-- WORK TASK --
Excluding all pictures, please output the listing exactly.
*** Begin section ***
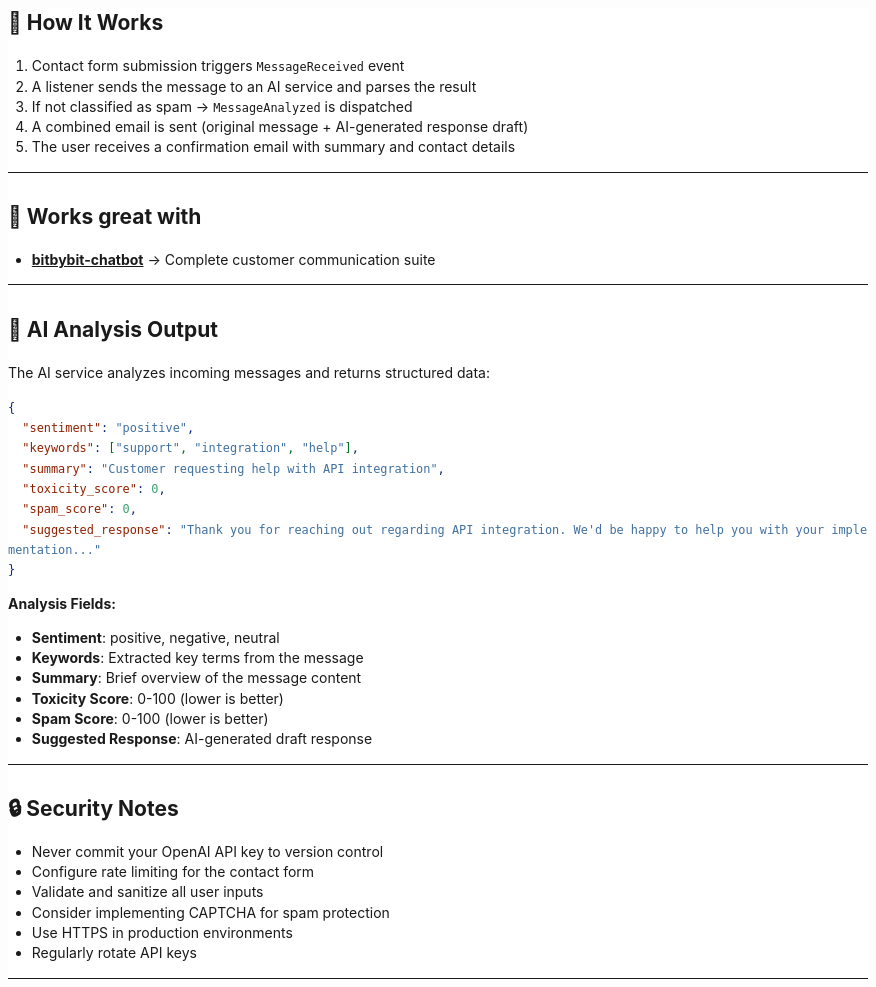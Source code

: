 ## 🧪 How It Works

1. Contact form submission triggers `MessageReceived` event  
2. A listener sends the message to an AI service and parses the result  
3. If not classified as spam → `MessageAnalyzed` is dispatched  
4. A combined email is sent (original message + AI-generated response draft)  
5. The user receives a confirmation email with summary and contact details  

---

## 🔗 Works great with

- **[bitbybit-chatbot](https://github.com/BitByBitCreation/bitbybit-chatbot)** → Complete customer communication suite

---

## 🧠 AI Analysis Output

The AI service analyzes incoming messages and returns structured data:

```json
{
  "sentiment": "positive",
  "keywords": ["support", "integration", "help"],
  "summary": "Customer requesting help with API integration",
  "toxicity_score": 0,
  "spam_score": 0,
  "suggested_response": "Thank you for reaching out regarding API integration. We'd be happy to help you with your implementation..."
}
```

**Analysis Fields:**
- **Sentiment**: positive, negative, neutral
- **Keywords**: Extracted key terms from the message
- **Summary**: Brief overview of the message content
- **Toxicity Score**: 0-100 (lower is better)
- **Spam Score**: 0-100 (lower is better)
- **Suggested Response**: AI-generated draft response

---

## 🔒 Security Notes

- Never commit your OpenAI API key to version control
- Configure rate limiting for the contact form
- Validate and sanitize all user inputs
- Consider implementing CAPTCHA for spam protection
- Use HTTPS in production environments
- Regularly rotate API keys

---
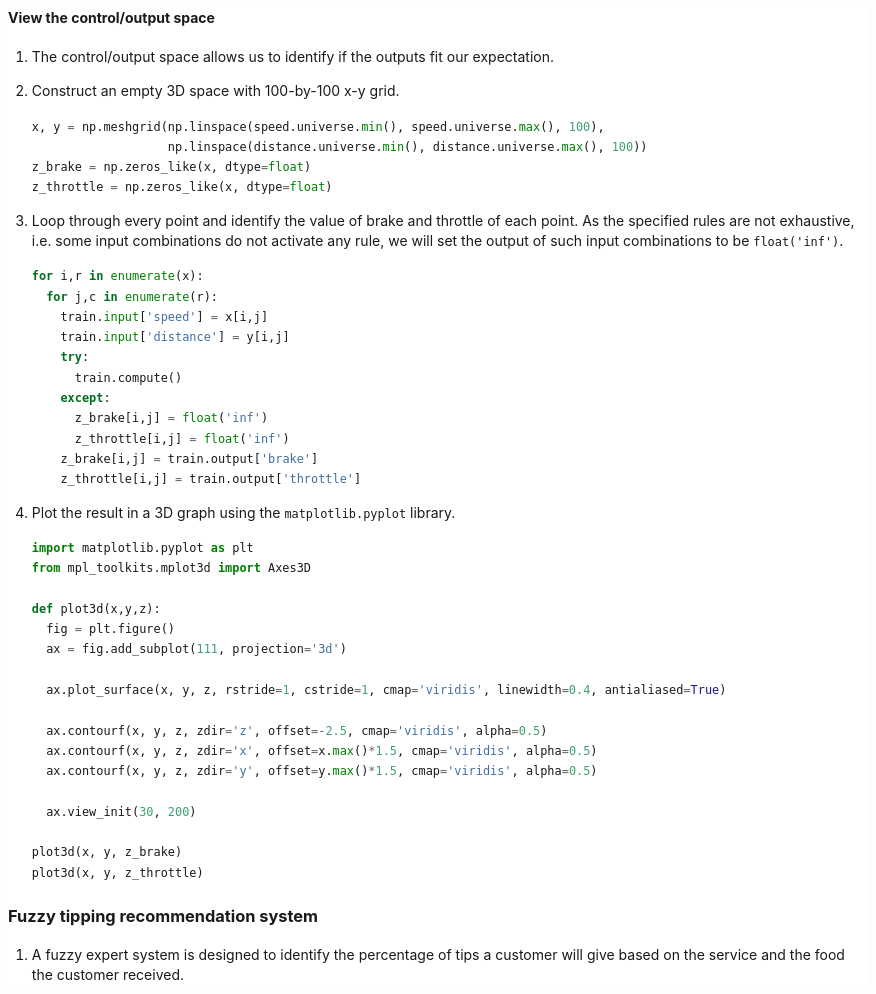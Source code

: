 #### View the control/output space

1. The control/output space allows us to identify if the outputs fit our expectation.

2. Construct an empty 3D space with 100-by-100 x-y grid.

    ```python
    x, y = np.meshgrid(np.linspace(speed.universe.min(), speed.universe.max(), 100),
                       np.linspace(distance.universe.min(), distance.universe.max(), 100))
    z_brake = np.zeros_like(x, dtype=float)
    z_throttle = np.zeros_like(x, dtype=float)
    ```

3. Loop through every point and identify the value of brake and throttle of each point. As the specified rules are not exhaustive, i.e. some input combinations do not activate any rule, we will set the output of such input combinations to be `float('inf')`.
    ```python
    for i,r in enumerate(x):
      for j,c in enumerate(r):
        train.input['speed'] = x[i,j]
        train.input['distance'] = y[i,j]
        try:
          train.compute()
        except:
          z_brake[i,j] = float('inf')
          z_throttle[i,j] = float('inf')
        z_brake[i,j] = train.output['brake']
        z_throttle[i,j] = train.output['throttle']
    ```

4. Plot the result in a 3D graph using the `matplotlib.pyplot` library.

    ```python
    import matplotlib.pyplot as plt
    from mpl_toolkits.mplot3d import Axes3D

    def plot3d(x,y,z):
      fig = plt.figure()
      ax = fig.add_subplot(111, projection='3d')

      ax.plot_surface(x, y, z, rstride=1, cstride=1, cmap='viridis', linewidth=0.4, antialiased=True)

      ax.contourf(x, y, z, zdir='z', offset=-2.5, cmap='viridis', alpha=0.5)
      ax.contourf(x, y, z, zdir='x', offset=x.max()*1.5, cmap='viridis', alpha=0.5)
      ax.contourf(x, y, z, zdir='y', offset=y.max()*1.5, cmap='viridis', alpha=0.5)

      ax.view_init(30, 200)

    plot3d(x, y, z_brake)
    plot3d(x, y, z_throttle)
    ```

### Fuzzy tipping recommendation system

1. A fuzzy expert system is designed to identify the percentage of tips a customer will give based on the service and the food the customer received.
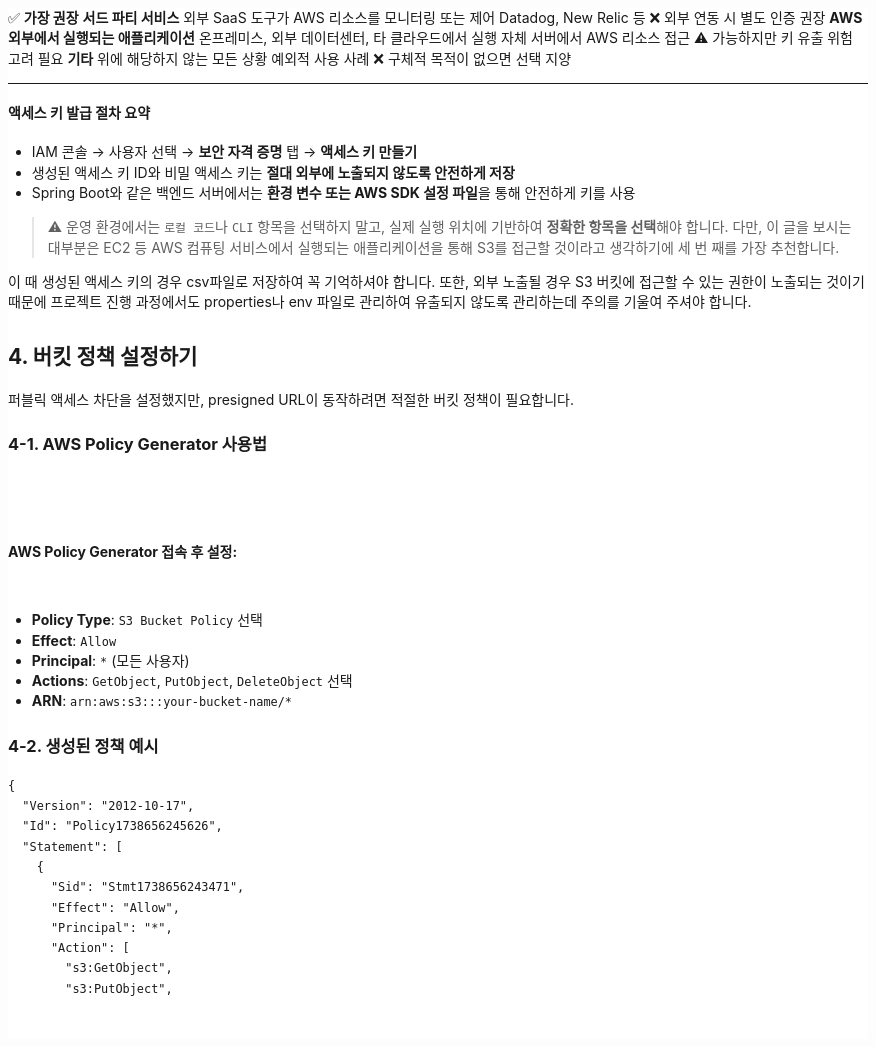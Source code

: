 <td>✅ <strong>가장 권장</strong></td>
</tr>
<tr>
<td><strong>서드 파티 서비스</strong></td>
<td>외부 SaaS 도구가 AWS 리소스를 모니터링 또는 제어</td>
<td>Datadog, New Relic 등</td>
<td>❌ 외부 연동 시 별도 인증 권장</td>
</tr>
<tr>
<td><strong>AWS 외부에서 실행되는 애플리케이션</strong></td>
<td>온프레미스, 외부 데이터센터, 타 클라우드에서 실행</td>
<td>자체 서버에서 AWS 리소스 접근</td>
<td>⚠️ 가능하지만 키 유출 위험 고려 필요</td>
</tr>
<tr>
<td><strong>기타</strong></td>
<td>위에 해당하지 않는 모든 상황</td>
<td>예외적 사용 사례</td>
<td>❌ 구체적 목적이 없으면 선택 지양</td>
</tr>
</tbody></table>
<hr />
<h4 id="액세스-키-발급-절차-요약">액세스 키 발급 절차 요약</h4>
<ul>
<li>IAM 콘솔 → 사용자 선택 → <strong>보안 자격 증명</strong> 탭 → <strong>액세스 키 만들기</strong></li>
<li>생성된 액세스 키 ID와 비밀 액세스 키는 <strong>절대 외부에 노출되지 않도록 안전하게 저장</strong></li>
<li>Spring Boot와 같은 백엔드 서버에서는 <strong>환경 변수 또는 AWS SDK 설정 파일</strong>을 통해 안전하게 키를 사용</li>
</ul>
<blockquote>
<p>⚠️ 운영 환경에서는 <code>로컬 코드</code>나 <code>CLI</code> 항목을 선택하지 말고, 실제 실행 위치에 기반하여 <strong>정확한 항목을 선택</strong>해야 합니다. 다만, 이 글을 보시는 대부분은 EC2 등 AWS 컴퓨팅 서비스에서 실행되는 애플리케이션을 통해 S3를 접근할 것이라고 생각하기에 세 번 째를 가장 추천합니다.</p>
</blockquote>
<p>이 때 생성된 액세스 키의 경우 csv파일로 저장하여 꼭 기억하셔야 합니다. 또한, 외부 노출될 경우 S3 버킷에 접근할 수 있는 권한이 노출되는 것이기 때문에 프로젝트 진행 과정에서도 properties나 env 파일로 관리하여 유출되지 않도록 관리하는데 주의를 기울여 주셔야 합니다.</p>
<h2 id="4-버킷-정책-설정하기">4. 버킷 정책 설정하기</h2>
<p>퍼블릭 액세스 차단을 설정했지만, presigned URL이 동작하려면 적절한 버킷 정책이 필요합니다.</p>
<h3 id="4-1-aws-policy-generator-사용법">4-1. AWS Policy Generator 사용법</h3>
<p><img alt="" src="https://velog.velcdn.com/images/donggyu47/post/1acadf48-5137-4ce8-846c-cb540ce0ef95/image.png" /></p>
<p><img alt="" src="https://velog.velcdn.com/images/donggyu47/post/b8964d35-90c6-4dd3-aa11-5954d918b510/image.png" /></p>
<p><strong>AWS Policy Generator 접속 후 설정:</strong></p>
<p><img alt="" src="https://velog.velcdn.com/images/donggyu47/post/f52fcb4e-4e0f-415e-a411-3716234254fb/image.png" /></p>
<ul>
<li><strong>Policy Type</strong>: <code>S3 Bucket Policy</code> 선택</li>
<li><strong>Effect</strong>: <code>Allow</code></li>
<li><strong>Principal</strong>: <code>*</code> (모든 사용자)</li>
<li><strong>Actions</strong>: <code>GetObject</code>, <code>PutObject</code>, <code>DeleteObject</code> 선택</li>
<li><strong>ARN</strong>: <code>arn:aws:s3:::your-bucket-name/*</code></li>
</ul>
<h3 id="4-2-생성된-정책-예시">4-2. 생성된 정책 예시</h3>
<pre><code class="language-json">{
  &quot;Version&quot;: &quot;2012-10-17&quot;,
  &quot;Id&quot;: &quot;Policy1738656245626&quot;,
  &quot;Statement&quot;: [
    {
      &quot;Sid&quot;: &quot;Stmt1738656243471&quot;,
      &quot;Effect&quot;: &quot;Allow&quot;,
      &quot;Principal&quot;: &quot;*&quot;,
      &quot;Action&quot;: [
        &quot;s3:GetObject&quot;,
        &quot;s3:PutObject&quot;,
*** End section ***
-- ANSWER TO THIS TASK --
Source code

: ## 🧪 How It Works

1. Contact form submission triggers `MessageReceived` event  
2. A listener sends the message to an AI service and parses the result  
3. If not classified as spam → `MessageAnalyzed` is dispatched  
4. A combined email is sent (original message + AI-generated response draft)  
5. The user receives a confirmation email with summary and contact details  

---

## 🔗 Works great with

- **[bitbybit-chatbot](https://github.com/BitByBitCreation/bitbybit-chatbot)** → Complete customer communication suite

---

## 🧠 AI Analysis Output

The AI service analyzes incoming messages and returns structured data:

```json
{
  "sentiment": "positive",
  "keywords": ["support", "integration", "help"],
  "summary": "Customer requesting help with API integration",
  "toxicity_score": 0,
  "spam_score": 0,
  "suggested_response": "Thank you for reaching out regarding API integration. We'd be happy to help you with your implementation..."
}
```

**Analysis Fields:**
- **Sentiment**: positive, negative, neutral
- **Keywords**: Extracted key terms from the message
- **Summary**: Brief overview of the message content
- **Toxicity Score**: 0-100 (lower is better)
- **Spam Score**: 0-100 (lower is better)
- **Suggested Response**: AI-generated draft response

---

## 🔒 Security Notes

- Never commit your OpenAI API key to version control
- Configure rate limiting for the contact form
- Validate and sanitize all user inputs
- Consider implementing CAPTCHA for spam protection
- Use HTTPS in production environments
- Regularly rotate API keys

---
Source code

: #### View the control/output space

1. The control/output space allows us to identify if the outputs fit our expectation.

2. Construct an empty 3D space with 100-by-100 x-y grid.

    ```python
    x, y = np.meshgrid(np.linspace(speed.universe.min(), speed.universe.max(), 100),
                       np.linspace(distance.universe.min(), distance.universe.max(), 100))
    z_brake = np.zeros_like(x, dtype=float)
    z_throttle = np.zeros_like(x, dtype=float)
    ```

3. Loop through every point and identify the value of brake and throttle of each point. As the specified rules are not exhaustive, i.e. some input combinations do not activate any rule, we will set the output of such input combinations to be `float('inf')`.
    ```python
    for i,r in enumerate(x):
      for j,c in enumerate(r):
        train.input['speed'] = x[i,j]
        train.input['distance'] = y[i,j]
        try:
          train.compute()
        except:
          z_brake[i,j] = float('inf')
          z_throttle[i,j] = float('inf')
        z_brake[i,j] = train.output['brake']
        z_throttle[i,j] = train.output['throttle']
    ```

4. Plot the result in a 3D graph using the `matplotlib.pyplot` library.

    ```python
    import matplotlib.pyplot as plt
    from mpl_toolkits.mplot3d import Axes3D

    def plot3d(x,y,z):
      fig = plt.figure()
      ax = fig.add_subplot(111, projection='3d')

      ax.plot_surface(x, y, z, rstride=1, cstride=1, cmap='viridis', linewidth=0.4, antialiased=True)

      ax.contourf(x, y, z, zdir='z', offset=-2.5, cmap='viridis', alpha=0.5)
      ax.contourf(x, y, z, zdir='x', offset=x.max()*1.5, cmap='viridis', alpha=0.5)
      ax.contourf(x, y, z, zdir='y', offset=y.max()*1.5, cmap='viridis', alpha=0.5)

      ax.view_init(30, 200)

    plot3d(x, y, z_brake)
    plot3d(x, y, z_throttle)
    ```

### Fuzzy tipping recommendation system

1. A fuzzy expert system is designed to identify the percentage of tips a customer will give based on the service and the food the customer received.
Source code

: <td>✅ <strong>가장 권장</strong></td>
</tr>
<tr>
<td><strong>서드 파티 서비스</strong></td>
<td>외부 SaaS 도구가 AWS 리소스를 모니터링 또는 제어</td>
<td>Datadog, New Relic 등</td>
<td>❌ 외부 연동 시 별도 인증 권장</td>
</tr>
<tr>
<td><strong>AWS 외부에서 실행되는 애플리케이션</strong></td>
<td>온프레미스, 외부 데이터센터, 타 클라우드에서 실행</td>
<td>자체 서버에서 AWS 리소스 접근</td>
<td>⚠️ 가능하지만 키 유출 위험 고려 필요</td>
</tr>
<tr>
<td><strong>기타</strong></td>
<td>위에 해당하지 않는 모든 상황</td>
<td>예외적 사용 사례</td>
<td>❌ 구체적 목적이 없으면 선택 지양</td>
</tr>
</tbody></table>
<hr />
<h4 id="액세스-키-발급-절차-요약">액세스 키 발급 절차 요약</h4>
<ul>
<li>IAM 콘솔 → 사용자 선택 → <strong>보안 자격 증명</strong> 탭 → <strong>액세스 키 만들기</strong></li>
<li>생성된 액세스 키 ID와 비밀 액세스 키는 <strong>절대 외부에 노출되지 않도록 안전하게 저장</strong></li>
<li>Spring Boot와 같은 백엔드 서버에서는 <strong>환경 변수 또는 AWS SDK 설정 파일</strong>을 통해 안전하게 키를 사용</li>
</ul>
<blockquote>
<p>⚠️ 운영 환경에서는 <code>로컬 코드</code>나 <code>CLI</code> 항목을 선택하지 말고, 실제 실행 위치에 기반하여 <strong>정확한 항목을 선택</strong>해야 합니다. 다만, 이 글을 보시는 대부분은 EC2 등 AWS 컴퓨팅 서비스에서 실행되는 애플리케이션을 통해 S3를 접근할 것이라고 생각하기에 세 번 째를 가장 추천합니다.</p>
</blockquote>
<p>이 때 생성된 액세스 키의 경우 csv파일로 저장하여 꼭 기억하셔야 합니다. 또한, 외부 노출될 경우 S3 버킷에 접근할 수 있는 권한이 노출되는 것이기 때문에 프로젝트 진행 과정에서도 properties나 env 파일로 관리하여 유출되지 않도록 관리하는데 주의를 기울여 주셔야 합니다.</p>
<h2 id="4-버킷-정책-설정하기">4. 버킷 정책 설정하기</h2>
<p>퍼블릭 액세스 차단을 설정했지만, presigned URL이 동작하려면 적절한 버킷 정책이 필요합니다.</p>
<h3 id="4-1-aws-policy-generator-사용법">4-1. AWS Policy Generator 사용법</h3>
<p><img alt="" src="https://velog.velcdn.com/images/donggyu47/post/1acadf48-5137-4ce8-846c-cb540ce0ef95/image.png" /></p>
<p><img alt="" src="https://velog.velcdn.com/images/donggyu47/post/b8964d35-90c6-4dd3-aa11-5954d918b510/image.png" /></p>
<p><strong>AWS Policy Generator 접속 후 설정:</strong></p>
<p><img alt="" src="https://velog.velcdn.com/images/donggyu47/post/f52fcb4e-4e0f-415e-a411-3716234254fb/image.png" /></p>
<ul>
<li><strong>Policy Type</strong>: <code>S3 Bucket Policy</code> 선택</li>
<li><strong>Effect</strong>: <code>Allow</code></li>
<li><strong>Principal</strong>: <code>*</code> (모든 사용자)</li>
<li><strong>Actions</strong>: <code>GetObject</code>, <code>PutObject</code>, <code>DeleteObject</code> 선택</li>
<li><strong>ARN</strong>: <code>arn:aws:s3:::your-bucket-name/*</code></li>
</ul>
<h3 id="4-2-생성된-정책-예시">4-2. 생성된 정책 예시</h3>
<pre><code class="language-json">{
  &quot;Version&quot;: &quot;2012-10-17&quot;,
  &quot;Id&quot;: &quot;Policy1738656245626&quot;,
  &quot;Statement&quot;: [
    {
      &quot;Sid&quot;: &quot;Stmt1738656243471&quot;,
      &quot;Effect&quot;: &quot;Allow&quot;,
      &quot;Principal&quot;: &quot;*&quot;,
      &quot;Action&quot;: [
        &quot;s3:GetObject&quot;,
        &quot;s3:PutObject&quot;,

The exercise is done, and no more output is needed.